4. Consolidate your Debts
Once you have started working on curbing your non-essential expenses and improving savings, the next step should be to consolidate your debts. If you have multiple credit cards, you most likely have different interest rates and payment schedules on these loans. In our busy lives, it becomes difficult to manage multiple credit cards and it’s easy to miss a payment, which along with having to pay late payment fees, also racks up the interest rates. You should consider consolidating all your credit card loans into one single loan. There are many debt consolidation services which can bring all your credit card loans under one umbrella. They will offer you a better interest rate, waive your loan transfer fees and work with you on a proper loan payment plan. Some of these service providers will also offer you cash rewards or interest rate discounts to transfer your loans to them. Consolidating your debts will help you immensely in creating a structured loan repayment plan, will save huge amounts of money, and will help you become debt-free faster.
5. Refinance Your Loans
Refinancing your long-term loans such as Student loans, Car loans and Home loans, will allow you to save huge amounts of money. Refinancing can get you lower interest rates and reduce your monthly payments. Refinancing loans is a relatively straightforward process and all you would need is to run your latest credit score and provide your latest bank statements to verify stable income. You can even use MoneyPatrol to check your latest credit score, and see if your score has improved over time. Additionally, if you have been making monthly loan payments diligently and have not missed any loan payments, then most likely your credit score has improved from what it was when you first got this loan. Even if your credit score has not improved, you can work towards improving your score so that you can apply for refinancing in a few months. Refinancing is an option you should seriously consider to save money and pay off your debts sooner than your original loan repayment plan.

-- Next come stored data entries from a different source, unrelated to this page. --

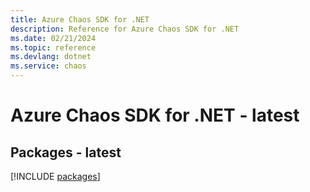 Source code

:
 ```yaml
---
title: Azure Chaos SDK for .NET
description: Reference for Azure Chaos SDK for .NET
ms.date: 02/21/2024
ms.topic: reference
ms.devlang: dotnet
ms.service: chaos
---
```

# Azure Chaos SDK for .NET - latest
## Packages - latest
[!INCLUDE [packages](chaos-index.md)] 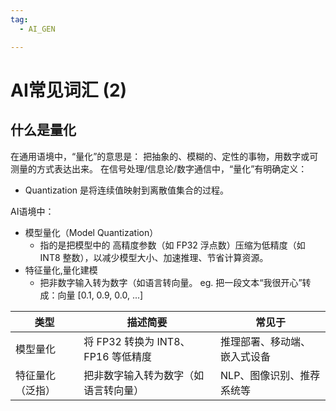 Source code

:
 ```yaml
---
tag:
  - AI_GEN

---
```


# AI常见词汇 (2)

## 什么是量化
在通用语境中，“量化”的意思是：
  把抽象的、模糊的、定性的事物，用数字或可测量的方式表达出来。
在信号处理/信息论/数字通信中，“量化”有明确定义：
  - Quantization 是将连续值映射到离散值集合的过程。

AI语境中：
  - 模型量化（Model Quantization）
    - 指的是把模型中的 高精度参数（如 FP32 浮点数）压缩为低精度（如 INT8 整数），以减少模型大小、加速推理、节省计算资源。     
  - 特征量化,量化建模
    - 把非数字输入转为数字（如语言转向量。 eg. 把一段文本“我很开心”转成：向量 [0.1, 0.9, 0.0, ...]
  
| 类型 | 描述简要 | 常见于 |
| --- | --- | --- |
|模型量化 |	将 FP32 转换为 INT8、FP16 等低精度	| 推理部署、移动端、嵌入式设备|
|特征量化（泛指）|	把非数字输入转为数字（如语言转向量）|	NLP、图像识别、推荐系统等|
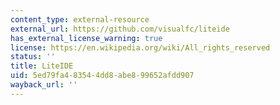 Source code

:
 ```yaml
---
content_type: external-resource
external_url: https://github.com/visualfc/liteide
has_external_license_warning: true
license: https://en.wikipedia.org/wiki/All_rights_reserved
status: ''
title: LiteIDE
uid: 5ed79fa4-8354-4dd8-abe8-99652afdd907
wayback_url: ''
---
```

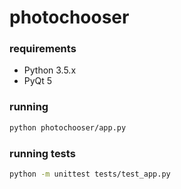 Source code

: # photochooser

### requirements
- Python 3.5.x
- PyQt 5

### running
```bash
python photochooser/app.py
```

### running tests
```bash
python -m unittest tests/test_app.py
``` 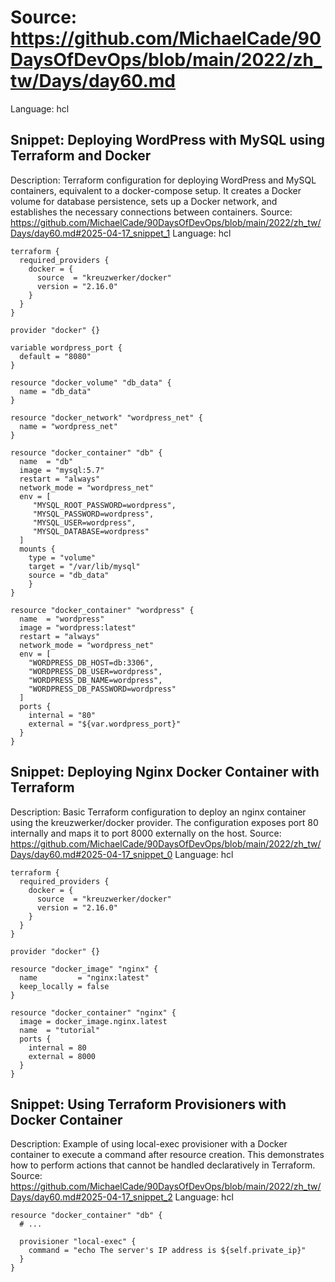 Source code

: # Source: https://github.com/MichaelCade/90DaysOfDevOps/blob/main/2022/zh_tw/Days/day60.md
Language: hcl

## Snippet: Deploying WordPress with MySQL using Terraform and Docker
Description: Terraform configuration for deploying WordPress and MySQL containers, equivalent to a docker-compose setup. It creates a Docker volume for database persistence, sets up a Docker network, and establishes the necessary connections between containers.
Source: https://github.com/MichaelCade/90DaysOfDevOps/blob/main/2022/zh_tw/Days/day60.md#2025-04-17_snippet_1
Language: hcl

```hcl
terraform {
  required_providers {
    docker = {
      source  = "kreuzwerker/docker"
      version = "2.16.0"
    }
  }
}

provider "docker" {}

variable wordpress_port {
  default = "8080"
}

resource "docker_volume" "db_data" {
  name = "db_data"
}

resource "docker_network" "wordpress_net" {
  name = "wordpress_net"
}

resource "docker_container" "db" {
  name  = "db"
  image = "mysql:5.7"
  restart = "always"
  network_mode = "wordpress_net"
  env = [
     "MYSQL_ROOT_PASSWORD=wordpress",
     "MYSQL_PASSWORD=wordpress",
     "MYSQL_USER=wordpress",
     "MYSQL_DATABASE=wordpress"
  ]
  mounts {
    type = "volume"
    target = "/var/lib/mysql"
    source = "db_data"
    }
}

resource "docker_container" "wordpress" {
  name  = "wordpress"
  image = "wordpress:latest"
  restart = "always"
  network_mode = "wordpress_net"
  env = [
    "WORDPRESS_DB_HOST=db:3306",
    "WORDPRESS_DB_USER=wordpress",
    "WORDPRESS_DB_NAME=wordpress",
    "WORDPRESS_DB_PASSWORD=wordpress"
  ]
  ports {
    internal = "80"
    external = "${var.wordpress_port}"
  }
}
```

## Snippet: Deploying Nginx Docker Container with Terraform
Description: Basic Terraform configuration to deploy an nginx container using the kreuzwerker/docker provider. The configuration exposes port 80 internally and maps it to port 8000 externally on the host.
Source: https://github.com/MichaelCade/90DaysOfDevOps/blob/main/2022/zh_tw/Days/day60.md#2025-04-17_snippet_0
Language: hcl

```hcl
terraform {
  required_providers {
    docker = {
      source  = "kreuzwerker/docker"
      version = "2.16.0"
    }
  }
}

provider "docker" {}

resource "docker_image" "nginx" {
  name         = "nginx:latest"
  keep_locally = false
}

resource "docker_container" "nginx" {
  image = docker_image.nginx.latest
  name  = "tutorial"
  ports {
    internal = 80
    external = 8000
  }
}
```

## Snippet: Using Terraform Provisioners with Docker Container
Description: Example of using local-exec provisioner with a Docker container to execute a command after resource creation. This demonstrates how to perform actions that cannot be handled declaratively in Terraform.
Source: https://github.com/MichaelCade/90DaysOfDevOps/blob/main/2022/zh_tw/Days/day60.md#2025-04-17_snippet_2
Language: hcl

```hcl
resource "docker_container" "db" {
  # ...

  provisioner "local-exec" {
    command = "echo The server's IP address is ${self.private_ip}"
  }
}
```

Let’s Summarize what we have discussed in this MoneyTalk.
Debts and loans are unavoidable, especially if you are just starting out in life or have had major life events. Debts can add tremendous mental pressure as debt entrapment leads one to be in a vicious cycle of loan repayments and increasing interest rates. To become debt-free, we should
1. Analyze Personal Finances
2. Identify Essential and Non-Essential Expenses
3. Improve Savings Rate
4. Consolidate Debts, and
5. Explore Refinancing Loans
Paying off debt and staying debt free is crucial if you want to lead a peaceful and stress-free life. Eliminating debt can feel as if a big burden has been lifted from your shoulders. You’ll sleep better and you may devote more energy to your career, family, friends, and hobbies now that your mind is no longer occupied by the worry about debt.